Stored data
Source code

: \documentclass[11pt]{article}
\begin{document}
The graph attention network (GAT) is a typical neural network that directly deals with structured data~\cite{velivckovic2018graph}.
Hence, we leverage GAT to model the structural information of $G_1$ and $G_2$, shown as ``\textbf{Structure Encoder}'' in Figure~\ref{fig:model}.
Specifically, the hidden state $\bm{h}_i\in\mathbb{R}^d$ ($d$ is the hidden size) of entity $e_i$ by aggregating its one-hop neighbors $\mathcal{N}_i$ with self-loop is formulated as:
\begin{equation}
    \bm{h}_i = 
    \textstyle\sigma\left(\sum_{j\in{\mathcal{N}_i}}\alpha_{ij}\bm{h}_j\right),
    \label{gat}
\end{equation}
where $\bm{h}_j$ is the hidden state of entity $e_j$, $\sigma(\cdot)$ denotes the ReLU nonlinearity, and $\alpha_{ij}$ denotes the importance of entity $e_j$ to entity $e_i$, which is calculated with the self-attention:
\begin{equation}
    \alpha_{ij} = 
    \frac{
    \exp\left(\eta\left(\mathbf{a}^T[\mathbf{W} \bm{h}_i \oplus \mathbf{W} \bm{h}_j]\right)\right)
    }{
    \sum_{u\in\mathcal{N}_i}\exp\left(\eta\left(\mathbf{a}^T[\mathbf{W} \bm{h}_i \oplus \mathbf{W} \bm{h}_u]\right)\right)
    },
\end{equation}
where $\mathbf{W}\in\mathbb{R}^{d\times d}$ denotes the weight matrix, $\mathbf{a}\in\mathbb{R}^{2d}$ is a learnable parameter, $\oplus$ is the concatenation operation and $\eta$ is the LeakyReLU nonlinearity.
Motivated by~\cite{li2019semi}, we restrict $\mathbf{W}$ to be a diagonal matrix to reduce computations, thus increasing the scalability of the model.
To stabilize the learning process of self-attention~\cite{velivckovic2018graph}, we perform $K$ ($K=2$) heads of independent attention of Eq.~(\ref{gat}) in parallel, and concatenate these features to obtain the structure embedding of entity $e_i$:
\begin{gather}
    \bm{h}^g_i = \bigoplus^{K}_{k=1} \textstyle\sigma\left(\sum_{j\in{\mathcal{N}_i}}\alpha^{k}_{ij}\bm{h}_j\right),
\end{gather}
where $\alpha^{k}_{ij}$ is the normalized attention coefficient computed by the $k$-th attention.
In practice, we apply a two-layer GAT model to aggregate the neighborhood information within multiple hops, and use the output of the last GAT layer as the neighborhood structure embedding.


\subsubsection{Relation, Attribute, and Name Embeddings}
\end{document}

_WHAT IS NEEDED_: Where the string "sigma" appears in a line of the entries, count that line, and state the total alone.

_RESULT FOR THIS EXERCISE_: 3